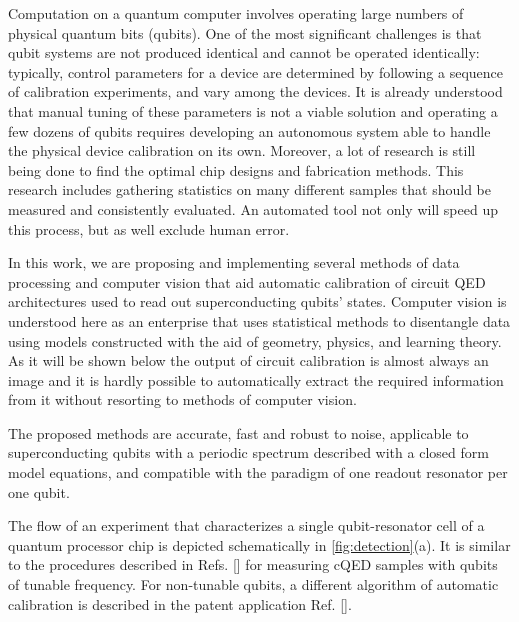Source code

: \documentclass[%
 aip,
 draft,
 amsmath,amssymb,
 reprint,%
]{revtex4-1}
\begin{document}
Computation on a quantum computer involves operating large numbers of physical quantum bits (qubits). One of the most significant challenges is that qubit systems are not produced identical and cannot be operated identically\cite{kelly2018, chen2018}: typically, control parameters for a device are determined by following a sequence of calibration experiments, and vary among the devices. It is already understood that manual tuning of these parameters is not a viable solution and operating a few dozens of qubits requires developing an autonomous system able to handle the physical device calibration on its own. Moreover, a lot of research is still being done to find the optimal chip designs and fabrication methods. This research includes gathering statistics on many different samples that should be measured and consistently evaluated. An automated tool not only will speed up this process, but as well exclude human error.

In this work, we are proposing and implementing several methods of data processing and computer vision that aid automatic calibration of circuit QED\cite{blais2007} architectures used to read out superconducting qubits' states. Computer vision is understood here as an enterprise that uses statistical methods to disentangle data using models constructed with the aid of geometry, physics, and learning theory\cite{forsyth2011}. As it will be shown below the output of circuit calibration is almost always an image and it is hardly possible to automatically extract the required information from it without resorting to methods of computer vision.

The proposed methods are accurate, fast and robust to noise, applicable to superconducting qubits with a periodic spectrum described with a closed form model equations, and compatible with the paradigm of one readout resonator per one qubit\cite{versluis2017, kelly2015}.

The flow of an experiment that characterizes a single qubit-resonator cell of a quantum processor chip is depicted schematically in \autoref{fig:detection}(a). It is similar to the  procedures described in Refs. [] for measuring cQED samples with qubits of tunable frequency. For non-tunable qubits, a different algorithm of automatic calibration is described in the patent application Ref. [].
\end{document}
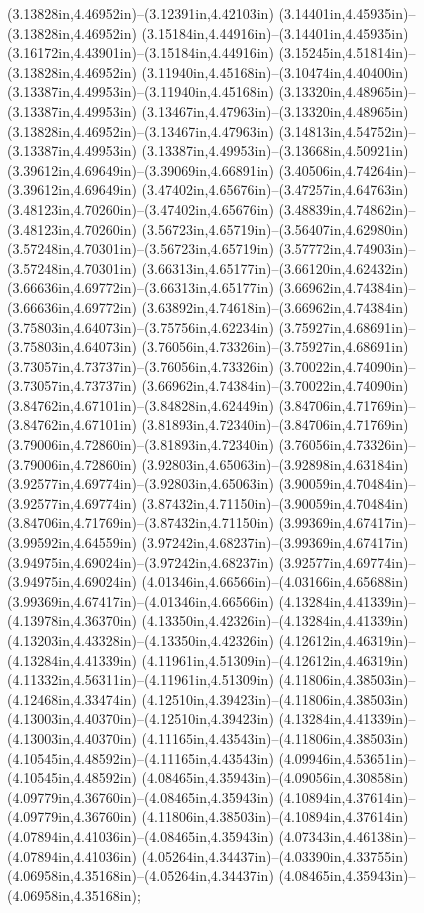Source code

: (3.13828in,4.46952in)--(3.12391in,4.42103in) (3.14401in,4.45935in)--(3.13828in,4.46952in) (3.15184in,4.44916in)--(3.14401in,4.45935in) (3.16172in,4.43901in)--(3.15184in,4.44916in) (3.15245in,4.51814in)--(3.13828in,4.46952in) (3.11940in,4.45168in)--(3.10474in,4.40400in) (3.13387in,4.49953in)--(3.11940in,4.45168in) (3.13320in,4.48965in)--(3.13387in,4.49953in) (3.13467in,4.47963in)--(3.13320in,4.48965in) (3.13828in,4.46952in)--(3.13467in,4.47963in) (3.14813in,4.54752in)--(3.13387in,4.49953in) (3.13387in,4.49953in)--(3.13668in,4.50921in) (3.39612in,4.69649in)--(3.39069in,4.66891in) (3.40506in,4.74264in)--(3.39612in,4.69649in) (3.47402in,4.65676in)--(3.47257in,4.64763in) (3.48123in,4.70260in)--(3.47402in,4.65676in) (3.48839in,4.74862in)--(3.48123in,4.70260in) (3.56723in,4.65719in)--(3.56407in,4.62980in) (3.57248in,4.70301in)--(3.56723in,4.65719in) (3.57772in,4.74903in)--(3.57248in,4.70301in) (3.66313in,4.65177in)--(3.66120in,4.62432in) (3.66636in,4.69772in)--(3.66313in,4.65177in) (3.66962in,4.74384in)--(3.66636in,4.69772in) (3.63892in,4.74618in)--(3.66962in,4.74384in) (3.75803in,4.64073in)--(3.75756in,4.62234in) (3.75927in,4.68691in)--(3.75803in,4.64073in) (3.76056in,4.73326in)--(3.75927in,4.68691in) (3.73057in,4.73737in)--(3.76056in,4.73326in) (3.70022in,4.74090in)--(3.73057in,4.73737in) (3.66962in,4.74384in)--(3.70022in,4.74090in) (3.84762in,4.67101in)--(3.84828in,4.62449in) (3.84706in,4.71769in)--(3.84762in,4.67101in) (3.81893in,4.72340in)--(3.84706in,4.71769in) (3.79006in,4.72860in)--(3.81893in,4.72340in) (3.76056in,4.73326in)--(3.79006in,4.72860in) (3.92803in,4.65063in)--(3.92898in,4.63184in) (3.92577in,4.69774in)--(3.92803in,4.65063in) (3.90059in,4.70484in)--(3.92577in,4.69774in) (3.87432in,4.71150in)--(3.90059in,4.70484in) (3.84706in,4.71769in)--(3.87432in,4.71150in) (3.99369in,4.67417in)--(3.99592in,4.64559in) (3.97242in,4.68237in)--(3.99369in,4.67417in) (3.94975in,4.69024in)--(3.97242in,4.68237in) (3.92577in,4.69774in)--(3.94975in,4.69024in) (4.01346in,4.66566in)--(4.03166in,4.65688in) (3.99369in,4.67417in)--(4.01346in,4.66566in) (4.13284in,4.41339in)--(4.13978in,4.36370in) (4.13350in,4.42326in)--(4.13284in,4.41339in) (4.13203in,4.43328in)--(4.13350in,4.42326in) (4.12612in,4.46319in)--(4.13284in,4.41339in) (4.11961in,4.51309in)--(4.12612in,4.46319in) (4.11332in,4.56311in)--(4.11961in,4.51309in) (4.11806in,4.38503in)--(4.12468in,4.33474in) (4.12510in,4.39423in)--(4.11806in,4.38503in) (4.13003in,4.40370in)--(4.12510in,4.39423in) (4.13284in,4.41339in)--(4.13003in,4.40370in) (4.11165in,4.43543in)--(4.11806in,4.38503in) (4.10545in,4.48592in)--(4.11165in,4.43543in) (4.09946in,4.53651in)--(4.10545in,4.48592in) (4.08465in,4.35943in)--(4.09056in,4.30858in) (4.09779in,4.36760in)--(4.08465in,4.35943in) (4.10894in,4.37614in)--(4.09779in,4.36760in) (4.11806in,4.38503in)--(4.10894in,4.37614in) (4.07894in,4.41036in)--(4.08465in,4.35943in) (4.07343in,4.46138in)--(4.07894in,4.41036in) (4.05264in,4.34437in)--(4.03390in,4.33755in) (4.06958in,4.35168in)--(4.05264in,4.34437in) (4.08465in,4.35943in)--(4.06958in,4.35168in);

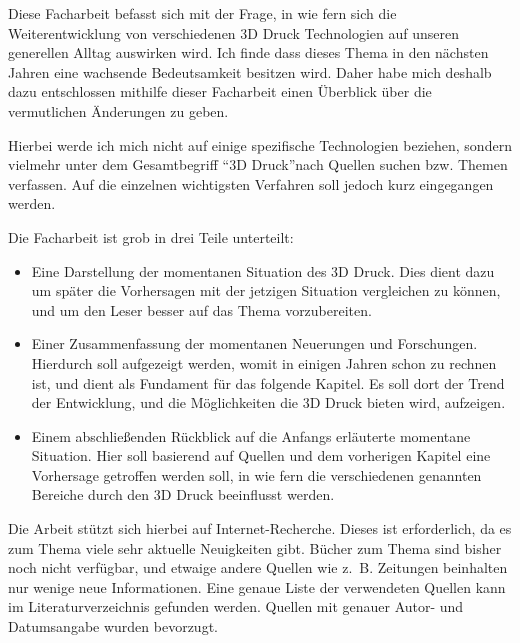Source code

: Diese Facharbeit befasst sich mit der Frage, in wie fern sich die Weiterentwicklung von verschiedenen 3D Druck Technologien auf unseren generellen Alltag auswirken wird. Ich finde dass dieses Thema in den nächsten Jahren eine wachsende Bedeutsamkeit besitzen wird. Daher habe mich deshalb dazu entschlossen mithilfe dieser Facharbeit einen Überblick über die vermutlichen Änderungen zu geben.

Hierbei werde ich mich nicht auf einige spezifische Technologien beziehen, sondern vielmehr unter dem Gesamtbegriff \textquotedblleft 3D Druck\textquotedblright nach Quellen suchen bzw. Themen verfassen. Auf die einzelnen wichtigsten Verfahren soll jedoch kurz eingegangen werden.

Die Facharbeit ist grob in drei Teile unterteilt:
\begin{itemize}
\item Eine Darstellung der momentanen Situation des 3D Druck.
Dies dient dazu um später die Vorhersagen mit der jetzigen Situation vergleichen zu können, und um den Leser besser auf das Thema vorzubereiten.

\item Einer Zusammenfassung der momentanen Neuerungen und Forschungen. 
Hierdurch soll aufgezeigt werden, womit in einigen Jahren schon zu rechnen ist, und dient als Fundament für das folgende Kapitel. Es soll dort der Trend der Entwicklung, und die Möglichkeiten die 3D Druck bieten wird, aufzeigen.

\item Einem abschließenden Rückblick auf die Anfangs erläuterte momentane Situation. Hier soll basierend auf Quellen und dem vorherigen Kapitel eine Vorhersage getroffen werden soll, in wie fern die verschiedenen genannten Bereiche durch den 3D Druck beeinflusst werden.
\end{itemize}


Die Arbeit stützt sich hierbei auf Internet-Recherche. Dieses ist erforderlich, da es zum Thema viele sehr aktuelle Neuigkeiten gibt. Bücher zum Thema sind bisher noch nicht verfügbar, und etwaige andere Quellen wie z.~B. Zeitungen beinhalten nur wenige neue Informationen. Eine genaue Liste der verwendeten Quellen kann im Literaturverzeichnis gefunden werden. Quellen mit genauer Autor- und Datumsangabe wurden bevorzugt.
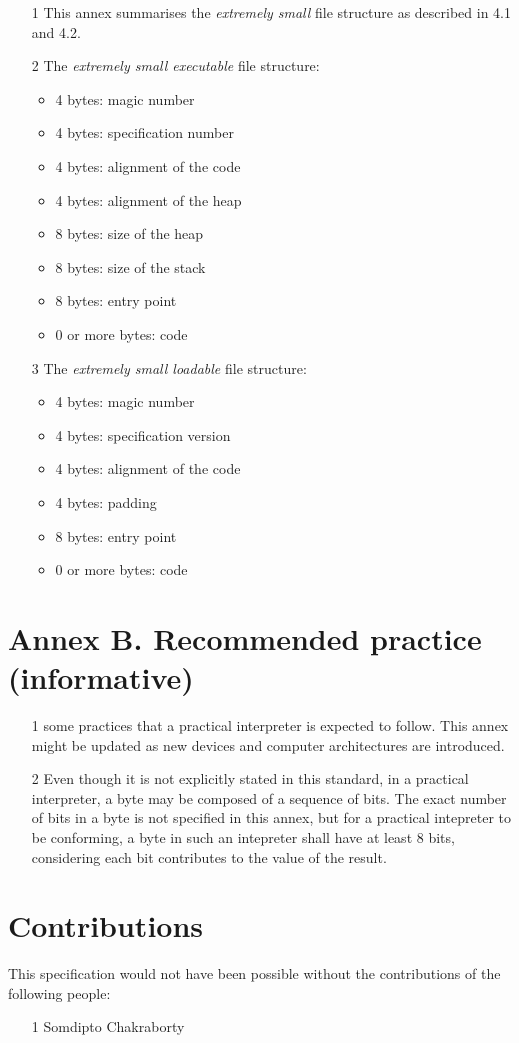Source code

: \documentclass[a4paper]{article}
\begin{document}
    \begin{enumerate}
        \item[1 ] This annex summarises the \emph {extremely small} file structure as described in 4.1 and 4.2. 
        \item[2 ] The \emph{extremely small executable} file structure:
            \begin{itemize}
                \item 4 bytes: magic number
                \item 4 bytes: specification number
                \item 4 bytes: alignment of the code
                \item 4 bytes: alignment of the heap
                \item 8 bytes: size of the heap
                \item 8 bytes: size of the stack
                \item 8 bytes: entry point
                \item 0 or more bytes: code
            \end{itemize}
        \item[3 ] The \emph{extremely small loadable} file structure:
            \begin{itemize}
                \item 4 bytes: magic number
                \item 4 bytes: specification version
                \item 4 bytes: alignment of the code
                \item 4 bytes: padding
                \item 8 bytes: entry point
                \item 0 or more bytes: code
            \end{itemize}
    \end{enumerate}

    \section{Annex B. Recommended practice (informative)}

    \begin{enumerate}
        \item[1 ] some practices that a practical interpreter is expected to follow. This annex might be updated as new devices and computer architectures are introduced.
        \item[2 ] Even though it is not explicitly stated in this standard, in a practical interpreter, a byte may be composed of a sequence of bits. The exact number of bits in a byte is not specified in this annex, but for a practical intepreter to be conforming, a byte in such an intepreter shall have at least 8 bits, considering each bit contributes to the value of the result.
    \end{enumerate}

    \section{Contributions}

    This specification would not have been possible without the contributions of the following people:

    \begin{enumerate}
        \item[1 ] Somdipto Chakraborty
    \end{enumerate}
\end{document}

---------------

■ Task to carry out: Scan the material above for the string "specification", returning each line that contains it.

■ Solution to this task:
                \item 4 bytes: specification number
                \item 4 bytes: specification version
    This specification would not have been possible without the contributions of the following people:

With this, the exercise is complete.